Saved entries
_____
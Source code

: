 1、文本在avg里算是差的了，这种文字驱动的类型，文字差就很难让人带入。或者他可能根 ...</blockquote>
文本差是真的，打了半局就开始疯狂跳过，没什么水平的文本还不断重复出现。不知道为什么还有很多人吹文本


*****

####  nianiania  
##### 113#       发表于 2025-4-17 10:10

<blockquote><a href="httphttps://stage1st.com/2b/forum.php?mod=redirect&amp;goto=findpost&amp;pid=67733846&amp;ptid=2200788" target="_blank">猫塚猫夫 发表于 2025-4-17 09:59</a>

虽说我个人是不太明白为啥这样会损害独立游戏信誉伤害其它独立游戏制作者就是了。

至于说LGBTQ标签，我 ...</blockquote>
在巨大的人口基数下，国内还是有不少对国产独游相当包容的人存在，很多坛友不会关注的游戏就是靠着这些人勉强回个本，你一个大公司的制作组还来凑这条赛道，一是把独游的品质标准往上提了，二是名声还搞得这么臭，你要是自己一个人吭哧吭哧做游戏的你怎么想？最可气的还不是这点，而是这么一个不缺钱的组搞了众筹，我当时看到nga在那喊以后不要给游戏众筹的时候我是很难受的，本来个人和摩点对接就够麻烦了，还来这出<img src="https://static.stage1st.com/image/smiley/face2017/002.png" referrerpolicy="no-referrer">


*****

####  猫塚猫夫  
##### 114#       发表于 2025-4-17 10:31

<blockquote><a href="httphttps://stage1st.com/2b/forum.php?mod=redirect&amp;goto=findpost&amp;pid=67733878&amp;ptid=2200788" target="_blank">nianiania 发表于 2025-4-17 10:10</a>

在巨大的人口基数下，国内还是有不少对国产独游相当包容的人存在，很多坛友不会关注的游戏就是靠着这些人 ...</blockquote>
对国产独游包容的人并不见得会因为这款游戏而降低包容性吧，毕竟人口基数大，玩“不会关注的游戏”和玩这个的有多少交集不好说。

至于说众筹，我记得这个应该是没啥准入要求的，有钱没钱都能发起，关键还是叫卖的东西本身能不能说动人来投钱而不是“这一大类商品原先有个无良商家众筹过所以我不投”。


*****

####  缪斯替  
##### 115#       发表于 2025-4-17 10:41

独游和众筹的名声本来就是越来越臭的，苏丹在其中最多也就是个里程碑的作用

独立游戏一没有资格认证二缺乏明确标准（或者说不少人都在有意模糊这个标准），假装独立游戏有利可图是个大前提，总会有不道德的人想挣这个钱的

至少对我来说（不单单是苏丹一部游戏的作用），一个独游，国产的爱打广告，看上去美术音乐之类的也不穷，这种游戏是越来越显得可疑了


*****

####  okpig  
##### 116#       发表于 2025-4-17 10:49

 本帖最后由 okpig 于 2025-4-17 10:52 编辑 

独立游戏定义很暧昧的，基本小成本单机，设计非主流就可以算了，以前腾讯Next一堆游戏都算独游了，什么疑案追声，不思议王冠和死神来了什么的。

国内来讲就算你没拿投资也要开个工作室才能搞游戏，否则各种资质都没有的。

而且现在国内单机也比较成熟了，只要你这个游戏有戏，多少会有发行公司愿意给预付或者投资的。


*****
_____
Only the number should be given: the count of lines in the entries that contain the string "在巨大的人口基数下".

▶ Solved exercise:
2